This forced the Feds to try another tactic to take Gambino off the streets. In 1966 the government had issued a deportation order on Gambino, but for some reason the order was never implemented. In early 1971, after Gambino's wife Catherine had died of cancer, the Feds did indeed try to implement this order, but on hearing about his imminent danger, the wily Gambino faked a serious heart attack. The Feds were incensed at Gambino's ploy, so they had the U.S. Public Health Service give Gambino a complete physical. The Feds were aghast when it was determined that Gambino indeed had a severe heart condition. This was confirmed in 1972, when Gambino was rushed from his home at 2230 Ocean Parkway, in Brooklyn, to the Columbus Hospital in Manhattan with a massive heart attack. Why a hospital in Brooklyn was not suitable for Gambino was never revealed.


While recuperating at home, Gambino broke one of the laws he decreed himself — "Deal Drugs and Die." Acting Genovese boss Thomas "Tommy Ryan" Eboli approached Gambino with a "can't miss" proposition to broker a multi-million dollar drug deal with Louis Civillo, considered by the Feds to be the biggest narcotics dealer in America. The problem was, Eboli, a former boxing manager and notoriously bad gambler, did not have the $4 million needed to proceed with the operation. Gambino fronted Eboli the $4 million, but he lost it all when the Feds arrested Civillo, and confiscated the drugs and money. When Gambino approached Eboli about his missing $4 million, Eboli turned his pockets inside out, indicating he was flat broke.

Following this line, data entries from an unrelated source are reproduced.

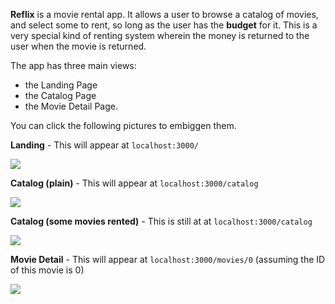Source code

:
**Reflix** is a movie rental app. It allows a user to browse a catalog of movies, and select some to rent, so long as the user has the **budget** for it. This is a very special kind of renting system wherein the money is returned to the user when the movie is returned.

  

The app has three main views: 
- the Landing Page
- the Catalog Page
- the Movie Detail Page.

You can click the following pictures to embiggen them.

  

**Landing** - This will appear at `localhost:3000/`

[![](https://s3-us-west-2.amazonaws.com/learn-app/lesson-images/reflix.PNG)](https://s3-us-west-2.amazonaws.com/learn-app/lesson-images/reflix.PNG)

  

**Catalog (plain)** - This will appear at `localhost:3000/catalog`

[![](https://s3-us-west-2.amazonaws.com/learn-app/lesson-images/reflix-catalog-start.PNG)](https://s3-us-west-2.amazonaws.com/learn-app/lesson-images/reflix-catalog-start.PNG)

  

**Catalog (some movies rented)** - This is still at at `localhost:3000/catalog`

[![](https://s3-us-west-2.amazonaws.com/learn-app/lesson-images/reflix-catalog-selected.PNG)](https://s3-us-west-2.amazonaws.com/learn-app/lesson-images/reflix-catalog-selected.PNG)

  

**Movie Detail** - This will appear at `localhost:3000/movies/0` (assuming the ID of this movie is 0)

[![](https://s3-us-west-2.amazonaws.com/learn-app/lesson-images/reflix-movie-detail.PNG)](https://s3-us-west-2.amazonaws.com/learn-app/lesson-images/reflix-movie-detail.PNG)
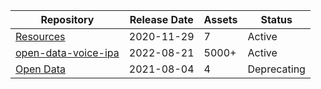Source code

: <table>
<thead>
  <tr>
    <th>Repository</th>
    <th>Release Date</th>
    <th>Assets</th>
    <th>Status</th>
  </tr>
</thead>
<tbody>
<tr>
    <td>
      <a href="https://github.com/undertheseanlp/underthesea/releases/tag/resources">Resources</a>
    </td>
    <td>2020-11-29</td>
    <td>7</td>
    <td>Active</td>
  </tr>
  <tr>
    <td>
      <a href="https://github.com/undertheseanlp/underthesea/releases/tag/open-data-voice-ipa">open-data-voice-ipa</a>
    </td>
    <td>2022-08-21</td>
    <td>5000+</td>
    <td>Active</td>
  </tr>
  <tr>
    <td>
      <a href="https://github.com/undertheseanlp/underthesea/releases/tag/open-data">Open Data</a>
    </td>
    <td>2021-08-04</td>
    <td>4</td>
    <td>Deprecating</td>
  </tr>
</tbody>
</table>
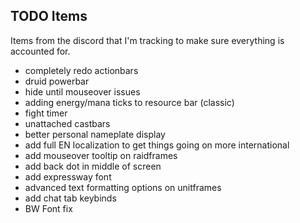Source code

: ## TODO Items
Items from the discord that I'm tracking to make sure everything is accounted for.

- completely redo actionbars
- druid powerbar
- hide until mouseover issues
- adding energy/mana ticks to resource bar (classic)
- fight timer
- unattached castbars
- better personal nameplate display
- add full EN localization to get things going on more international
- add mouseover tooltip on raidframes
- add back dot in middle of screen
- add expressway font
- advanced text formatting options on unitframes
- add chat tab keybinds
- BW Font fix
<!-- - threat plate if another tank has threat --> 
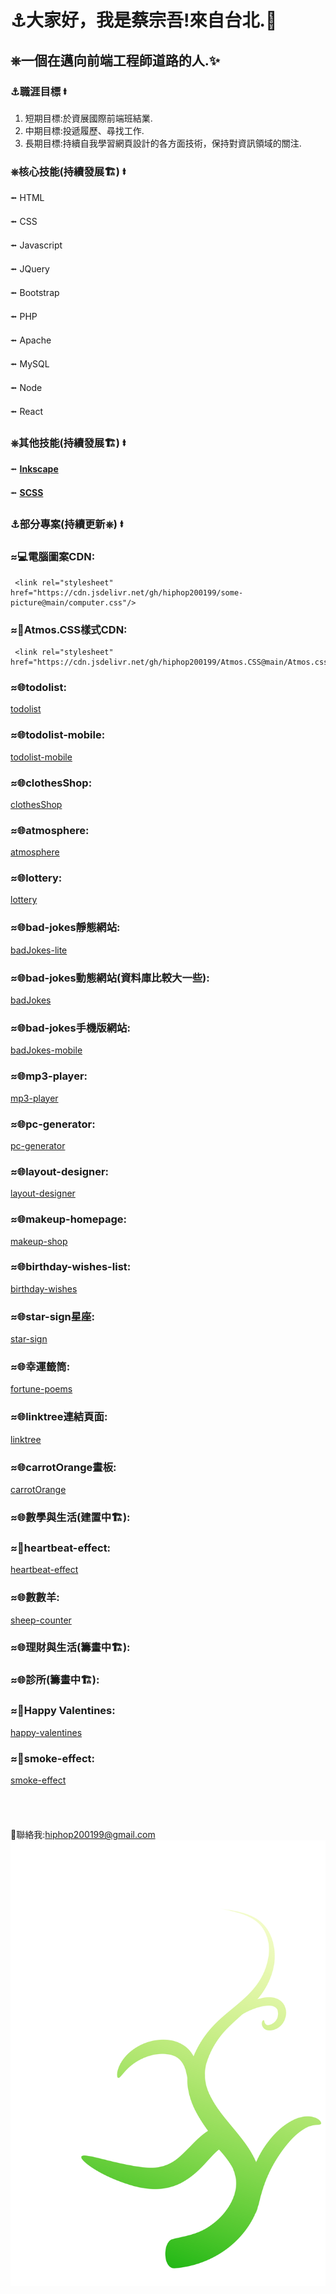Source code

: # &#9875;大家好，我是蔡宗吾!來自台北.&#127756;
## &#9096;一個在邁向前端工程師道路的人.&#10024;
### &#9875;職涯目標 &#11133;
1. 短期目標:於資展國際前端班結業.
2. 中期目標:投遞履歷、尋找工作.
3. 長期目標:持續自我學習網頁設計的各方面技術，保持對資訊領域的關注.

### &#9096;核心技能(持續發展&#127959;) &#11133;
   &#11132; HTML

   &#11132; CSS

   &#11132; Javascript

   &#11132; JQuery

   &#11132; Bootstrap

   &#11132; PHP

   &#11132; Apache

   &#11132; MySQL

   &#11132; Node

   &#11132; React

### &#9096;其他技能(持續發展&#127959;) &#11133;
 &#11132; **[Inkscape](https://inkscape.org/zh-hant/)**
  
 &#11132; **[SCSS](https://sass-lang.com/)**
 
### &#9875;部分專案(持續更新&#9096;) &#11133;
### &#8776;&#128187;電腦圖案CDN: 
     <link rel="stylesheet" href="https://cdn.jsdelivr.net/gh/hiphop200199/some-picture@main/computer.css"/>
### &#8776;&#128221;Atmos.CSS樣式CDN:
     <link rel="stylesheet" href="https://cdn.jsdelivr.net/gh/hiphop200199/Atmos.CSS@main/Atmos.css"/>
### &#8776;&#127760;todolist:
[todolist](https://hiphop200199.github.io/my-to-do-list/)
### &#8776;&#127760;todolist-mobile:
[todolist-mobile](https://hiphop200199.github.io/todolist-mobile-version/)
### &#8776;&#127760;clothesShop:
[clothesShop](https://hiphop200199.github.io/my-clothes-shop/)
### &#8776;&#127760;atmosphere:
[atmosphere](https://hiphop200199.github.io/atmosphere/)
### &#8776;&#127760;lottery:
[lottery](https://hiphop200199.github.io/my-lottery-website/)
### &#8776;&#127760;bad-jokes靜態網站:
[badJokes-lite](https://hiphop200199.github.io/time-for-bad-joke/)
### &#8776;&#127760;bad-jokes動態網站(資料庫比較大一些):
[badJokes](https://hiphop200199.infinityfreeapp.com/)
### &#8776;&#127760;bad-jokes手機版網站:
[badJokes-mobile](https://hiphop200199.github.io/time-for-bad-joke-mobile-version/)
### &#8776;&#127760;mp3-player:
[mp3-player](https://hiphop200199.github.io/music-player/)
### &#8776;&#127760;pc-generator:
[pc-generator](https://hiphop200199.github.io/pc-generator/)
### &#8776;&#127760;layout-designer:
[layout-designer](https://hiphop200199.github.io/layout-designer/)
### &#8776;&#127760;makeup-homepage:
[makeup-shop](https://hiphop200199.github.io/my-makeup-shop/)
### &#8776;&#127760;birthday-wishes-list:
[birthday-wishes](https://hiphop200199.github.io/birthday-wishes-reminder/)
### &#8776;&#127760;star-sign星座:
[star-sign](https://hiphop200199.github.io/my-star-sign/)
### &#8776;&#127760;幸運籤筒:
[fortune-poems](https://hiphop200199.github.io/am-i-lucky-today/)
### &#8776;&#127760;linktree連結頁面:
[linktree](https://hiphop200199.github.io/make-a-link-tree/)
### &#8776;&#127760;carrotOrange畫板:
[carrotOrange](https://hiphop200199.github.io/carrotOrange/)
### &#8776;&#127760;數學與生活(建置中&#127959;):
### &#8776;&#127912;heartbeat-effect:
[heartbeat-effect](https://hiphop200199.github.io/heartbeat-effect/)
### &#8776;&#127760;數數羊:
[sheep-counter](https://hiphop200199.github.io/sheep-counter/)
### &#8776;&#127760;理財與生活(籌畫中&#127959;):
### &#8776;&#127760;診所(籌畫中&#127959;):
### &#8776;&#127912;Happy Valentines:
[happy-valentines](https://hiphop200199.github.io/roses/)
### &#8776;&#127912;smoke-effect:
[smoke-effect](https://hiphop200199.github.io/smoke-effect/)
<br>
<br>
<br>
<br>
<br>
 &#128231;聯絡我:<hiphop200199@gmail.com>
![flourish](/flourish.svg)
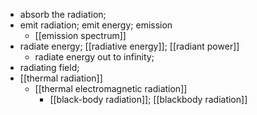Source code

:- absorb the radiation;
- emit radiation; emit energy; emission
    - [[emission spectrum]]
- radiate energy; [[radiative energy]]; [[radiant power]]
    - radiate energy out to infinity; 
- radiating field; 
- [[thermal radiation]]
    - [[thermal electromagnetic radiation]]
        - [[black-body radiation]]; [[blackbody radiation]]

This did not please Gambino too much. As a result, at approximately 1 a.m., on July 16, 1972, Eboli was shot five times while he was leaving his girlfriend's apartment in Crown Heights, Brooklyn. Eboli died on the spot, and Gambino had enough influence in the Mafia Commission to order that his close pal, Genovese captain Frank "Funzi" Tieri, would now be the new boss of the Genovese Family. And so it was done.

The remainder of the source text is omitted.